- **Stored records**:
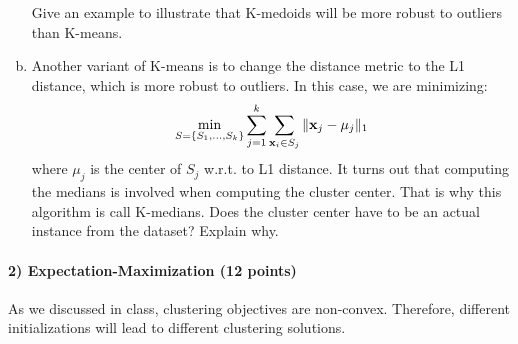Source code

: \documentclass{article}
\newcommand{\vx}{{\bf x}}
\newcommand{\vxi}{{\bf x}_i}
\begin{document}
\begin{enumerate}[(a)]
		Give an example to illustrate that K-medoids will be more robust to outliers than K-means.

	\item Another variant of K-means is to change the distance metric to the L1 distance, which is more robust to outliers. In this case, we are minimizing:
		\begin{align}
			\min_{S=\{S_1,...,S_k\}}\sum_{j=1}^k\sum_{\vxi\in S_j}\|\vx_j-\mu_j\|_1
		\end{align}
		where $\mu_j$ is the center of $S_j$ w.r.t. to L1 distance. It turns out that computing the medians is involved when computing the cluster center. That is why this algorithm is call K-medians. Does the cluster center have to be an actual instance from the dataset? Explain why.
\end{enumerate}

\paragraph{2) Expectation-Maximization (12 points)} 

As we discussed in class, clustering objectives are non-convex. Therefore, different initializations will lead to different clustering solutions.
\end{document}

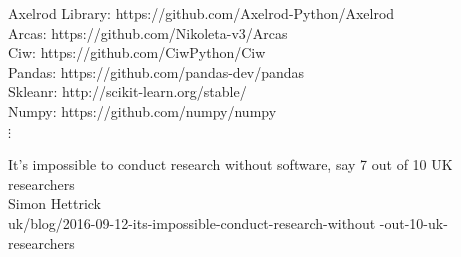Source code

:\documentclass{beamer}
\theoremstyle{definition}
\begin{document}
\begin{frame}
\begin{center}
    \small{Axelrod Library: https://github.com/Axelrod-Python/Axelrod} \\
    \vspace{3mm}
    \small{Arcas: https://github.com/Nikoleta-v3/Arcas} \\
    \vspace{3mm}
    \small{Ciw: https://github.com/CiwPython/Ciw} \\
    \vspace{3mm}
    \small{Pandas: https://github.com/pandas-dev/pandas} \\
    \vspace{3mm}
    \small{Skleanr: http://scikit-learn.org/stable/} \\
    \vspace{3mm}
    \small{Numpy: https://github.com/numpy/numpy} \\
    $\vdots$
\end{center}
\end{frame}

\begin{frame}
\begin{center}
\huge{It's impossible to conduct research without software, say 7 out of 10
UK researchers} \\
\vspace{10mm}
\large{Simon Hettrick} \\
\vspace{10mm}
\tiny{uk/blog/2016-09-12-its-impossible-conduct-research-without%
-out-10-uk-researchers}
\end{center}
\end{frame}

\begin{frame}
\begin{center}
   
\end{center}
\end{frame}

\begin{frame}
\begin{center}
    
\end{center}
\end{frame}

\begin{frame}
\begin{center}
    
\end{center}
\end{frame}
\end{document}
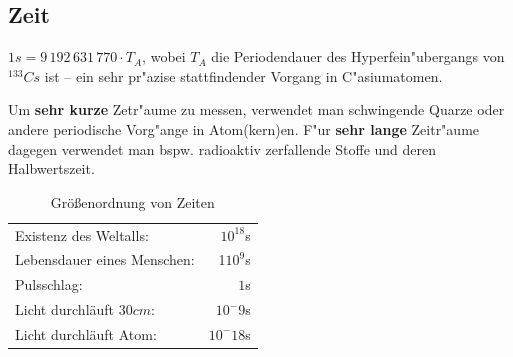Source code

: \subsection{Zeit}

\begin{Def}\label{def_sekunde}
   $1s = 9 \, 192\, 631\, 770 \cdot T_A$, wobei $T_A$ die
   Periodendauer des Hyperfein"ubergangs von $^{133}Cs$ ist -- ein sehr
   pr"azise stattfindender Vorgang in C"asiumatomen.
\end{Def}

Um \textbf{sehr kurze} Zetr"aume zu messen, verwendet man schwingende
Quarze oder andere periodische Vorg"ange in Atom(kern)en. F"ur
\textbf{sehr lange} Zeitr"aume dagegen verwendet man bspw. radioaktiv
zerfallende Stoffe und deren Halbwertszeit.

 \begin{table}[ht]
 \begin{tabular}{l r}
 Existenz des Weltalls: & $10^{18} $s \\
 Lebensdauer eines Menschen: & 1$10^9 $s \\
 Pulsschlag: & $1 $s \\
 Licht durchläuft $30 cm$: & $10^-9 $s \\
 Licht durchläuft Atom: & $10^-18 $s
 \end{tabular}
\caption{Größenordnung von Zeiten}
 \end{table}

- **WORK REQUIRED**:
Provide only the count of lines within the entries above that include the string "small".

- **TASK RESULT**:
6